Но была еще традиция представления экипажа, а точнее - начальников служб пассажирам. И подготовку отправки корреспонденции придется прервать минут на сорок. Сорок драгоценных минут, бездарно потраченных для ответов на глупые вопросы. Сорок минут моего сна, которых так будет не хватать в течение всего следующего дня. Но это – тоже требование компании. Пассажиры должны знать, кто отвечает за то, чтобы пароход двигался в правильную сторону, кто ответственный за то, чтобы пароход был способен двигаться, а кто делает так, чтобы на пароходе было светло.
Меня представляли предпоследним перед электромехаником, и я старался ограничиться парой скупых общих фраз о надежности радио и навигационного оборудования. Но каждый раз находился умник, нахватавшийся верхушек и выпендривающийся перед остальными пассажирами своими умственными способностями, а вернее их отсутствием, задавая идиотские вопросы. Когда в прошлый рейс с такими вопросами возник клоун из Штатов,
а я, из-за отсутствия времени и настроения, предложил ему самому рассказать пассажирам всё, что он знает, народ меня понял и поддержал смехом и аплодисментами, но лидер экспедиции (редиска - нехороший человек), отклонил моё предложение и поэтому пришлось отбывать номер полностью.
"Любовь" на "Любови Орловой"
«Любовь» лидера экспедиции ко мне и моя к нему была обоюдоострой. Всё началось с меня.

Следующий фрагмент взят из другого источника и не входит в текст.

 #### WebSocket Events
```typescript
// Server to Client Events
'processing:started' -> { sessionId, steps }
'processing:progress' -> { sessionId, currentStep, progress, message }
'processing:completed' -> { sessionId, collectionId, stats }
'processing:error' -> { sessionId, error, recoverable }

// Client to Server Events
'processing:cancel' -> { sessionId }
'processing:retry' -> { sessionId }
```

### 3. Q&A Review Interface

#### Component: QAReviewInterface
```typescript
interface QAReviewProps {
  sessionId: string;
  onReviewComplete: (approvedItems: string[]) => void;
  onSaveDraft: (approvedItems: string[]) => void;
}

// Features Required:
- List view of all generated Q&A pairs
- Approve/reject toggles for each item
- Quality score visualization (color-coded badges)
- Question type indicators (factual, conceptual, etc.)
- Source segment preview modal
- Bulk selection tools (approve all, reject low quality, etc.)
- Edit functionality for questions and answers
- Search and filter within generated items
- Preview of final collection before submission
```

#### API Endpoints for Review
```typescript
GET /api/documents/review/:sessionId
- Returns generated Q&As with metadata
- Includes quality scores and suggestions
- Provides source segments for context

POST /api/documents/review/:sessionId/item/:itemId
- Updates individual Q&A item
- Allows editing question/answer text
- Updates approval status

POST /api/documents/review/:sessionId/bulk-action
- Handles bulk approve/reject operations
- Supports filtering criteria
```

Я принес взрослому мужику его же «грамоту», всю исчёрканную красным карандашом. Именно так я обозначил огромное количество грамматических ошибок, допущенных им в этом, совсем небольшом опусе. Когда мне было указано, что не мое дело, как это написано, а моя задача передавать, я стал так и делать, перерисовывая буква в букву послания, написанные лидером. Это было трудно, но игра стоила свеч.
В Нью-Йоркском офисе резко перестали понимать донесения с борта «Любови Орловой» и почему-то стали грешить на меня. В ответ были отсканированы все писульки, разобрать которые тоже был нелегкий труд, и эти древнекитайские папирусы на арабском языке были отосланы в нужный адрес. Итогом стал звонок на борт старшего менеджера южного направления туристической компании с просьбой ко мне самостоятельно корректировать письма лидера, не ставя того в известность. За доплату! я вернулся к тому, от чего все началось, но тогда было бесплатным. Наверное, у меня предками были люди, умеющие извлекать прибыль из чего угодно.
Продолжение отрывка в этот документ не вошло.